3. Run Nupeek for the exact type first (narrow scope), preferring assembly input:

```bash
# Preferred in ~99% of real tasks (assembly already present locally)
nupeek type --assembly <path-to.dll> --type <Namespace.Type> --out deps-src

# Include directly related types (base + interfaces)
nupeek type --assembly <path-to.dll> --type <Namespace.Type> --depth 1 --out deps-src

# Export full structural graph for agents (provider-only)
nupeek graph --assembly <path-to.dll> --type <Namespace.Type> --depth 2 --out deps-src

# Fallback when assembly path is not available
nupeek type --package <PackageId> --type <Namespace.Type> --out deps-src
```

4. If the type is unknown, discover candidates from member/type symbol:

```bash
# Preferred
nupeek find --assembly <path-to.dll> --symbol <Namespace.TypeOrMember> --out deps-src

# Fallback
nupeek find --package <PackageId> --symbol <Namespace.TypeOrMember> --out deps-src
```

5. If `find` returns multiple candidates for a member, choose one declaring type and rerun `type`:

```bash
nupeek type --assembly <path-to.dll> --type <Resolved.Namespace.Type> --out deps-src
```

6. Use file-first workflow only (Nupeek writes artifacts to disk).

Example:

```bash
nupeek type --package <PackageId> --type <Namespace.Type> --out deps-src
```

7. Inspect generated files under `deps-src/`:
- Decompiled source file(s)
- `index.json` for quick navigation
- `manifest.json` for run metadata
- Graph exports from `nupeek graph`:
  - `graph.types.json` → type nodes (name/full name/base/interfaces)
  - `graph.members.json` → methods/properties/fields/events per type
  - `graph.edges.json` → structural relations (`inherits`, `implements`)
  - `graph.globals.json` → static fields/constants (global-like state)

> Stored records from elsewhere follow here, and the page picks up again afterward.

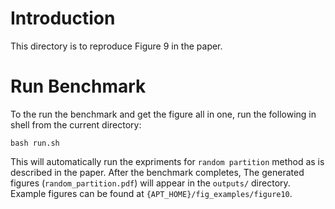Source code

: # Introduction

This directory is to reproduce Figure 9 in the paper.

# Run Benchmark

To the run the benchmark and get the figure all in one, run the following in shell from the current directory:

```shell
bash run.sh
```

This will automatically run the expriments for `random partition` method as is described in the paper. After the benchmark completes, The generated figures (`random_partition.pdf`) will appear in the `outputs/` directory. Example figures can be found at `{APT_HOME}/fig_examples/figure10`.
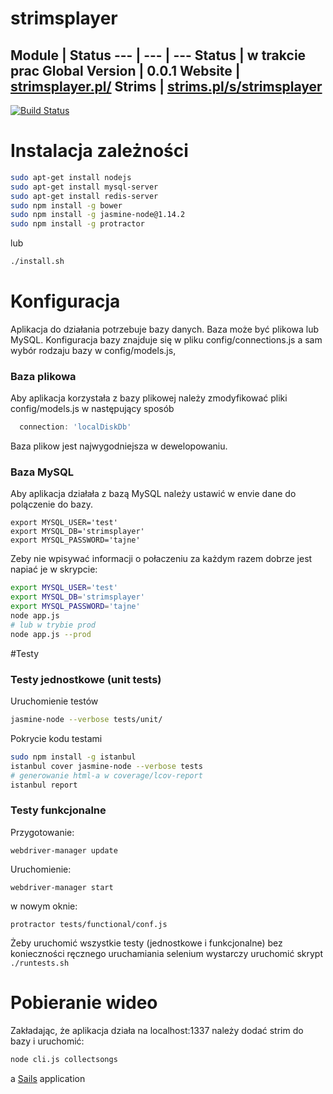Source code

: 
# strimsplayer

Module | Status
--- | --- | ---
**Status** | w trakcie prac
**Global Version** | 0.0.1
**Website** |  [strimsplayer.pl/](http://strimsplayer.pl/)
**Strims** | [strims.pl/s/strimsplayer](http://strims.pl/s/strimsplayer)
---

[![Build Status](https://travis-ci.org/Aldor007/strimsplayer.js.svg?branch=master)](https://travis-ci.org/Aldor007/strimsplayer.js)

# Instalacja zależności
```bash
sudo apt-get install nodejs
sudo apt-get install mysql-server
sudo apt-get install redis-server
sudo npm install -g bower
sudo npm install -g jasmine-node@1.14.2
sudo npm install -g protractor
```
lub
```bash
./install.sh
```
# Konfiguracja

Aplikacja do działania potrzebuje bazy danych. Baza może być plikowa lub MySQL.
Konfiguracja bazy znajduje się w pliku config/connections.js a sam wybór rodzaju bazy w config/models.js,

### Baza plikowa
Aby aplikacja korzystała z bazy plikowej należy zmodyfikować pliki config/models.js w następujący sposób
```javascript
  connection: 'localDiskDb'
```
Baza plikow jest najwygodniejsza w dewelopowaniu.
### Baza MySQL
Aby aplikacja działała z bazą MySQL należy ustawić w envie dane do polączenie do bazy.
```
export MYSQL_USER='test'
export MYSQL_DB='strimsplayer'
export MYSQL_PASSWORD='tajne'
```
Zeby nie wpisywać informacji o połaczeniu za każdym razem dobrze jest napiać je w skrypcie:
```bash
export MYSQL_USER='test'
export MYSQL_DB='strimsplayer'
export MYSQL_PASSWORD='tajne'
node app.js
# lub w trybie prod
node app.js --prod
```

#Testy
### Testy jednostkowe (unit tests)
Uruchomienie testów
```bash
jasmine-node --verbose tests/unit/
```
Pokrycie kodu testami
```bash
sudo npm install -g istanbul
istanbul cover jasmine-node --verbose tests
# generowanie html-a w coverage/lcov-report
istanbul report
```
### Testy funkcjonalne
Przygotowanie:
```
webdriver-manager update
```
Uruchomienie:
```
webdriver-manager start
```
w nowym oknie:
```
protractor tests/functional/conf.js
```
Żeby uruchomić wszystkie testy (jednostkowe i funkcjonalne) bez konieczności ręcznego uruchamiania selenium wystarczy uruchomić skrypt `./runtests.sh`

# Pobieranie wideo
Zakładając, że aplikacja działa na localhost:1337 należy dodać strim do bazy  i uruchomić:
```bash
node cli.js collectsongs
```

a [Sails](http://sailsjs.org) application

Example graph command and output shape:

```bash
nupeek graph --assembly <path-to.dll> --type <Namespace.Type> --depth 2 --out deps-src
```

```json
// graph.types.json
[{ "Name": "RetryStrategyOptions`1", "FullName": "Polly.Retry.RetryStrategyOptions`1", "BaseType": "Polly.ResilienceStrategyOptions", "Interfaces": [] }]

// graph.members.json
[{ "DeclaringType": "Polly.Retry.RetryStrategyOptions`1", "Kind": "property", "Name": "MaxRetryAttempts", "IsStatic": false, "Visibility": "unknown" }]

// graph.edges.json
[{ "FromType": "Polly.Retry.RetryStrategyOptions`1", "Relation": "inherits", "ToType": "Polly.ResilienceStrategyOptions" }]
```

8. Base guidance/patches on observed implementation, not API guesswork.

## Output Contract

When using Nupeek, report:
- exact package + version inspected
- target framework / assembly selected
- file path(s) used for evidence
- concise conclusion tied to observed code

## CLI Options to Use Intentionally

- `--assembly <path-to.dll>` → preferred source when dependency assembly already exists locally
- `--package <id>` (+ optional `--version`) → fallback source when assembly path is unavailable
- `--depth <n>` → include related types (base/interfaces) when decompiling
- `graph` command → export `graph.types/members/edges/globals.json` for agent consumption (no analysis)
- `--progress auto|always|never` → terminal spinner behavior
- `--dry-run` → show execution plan without decompiling

## Safety + Scope

- Prefer `nupeek type` over broad extraction.
- Keep output local to workspace (`deps-src/`).
- Do not claim behavior not visible in the extracted code.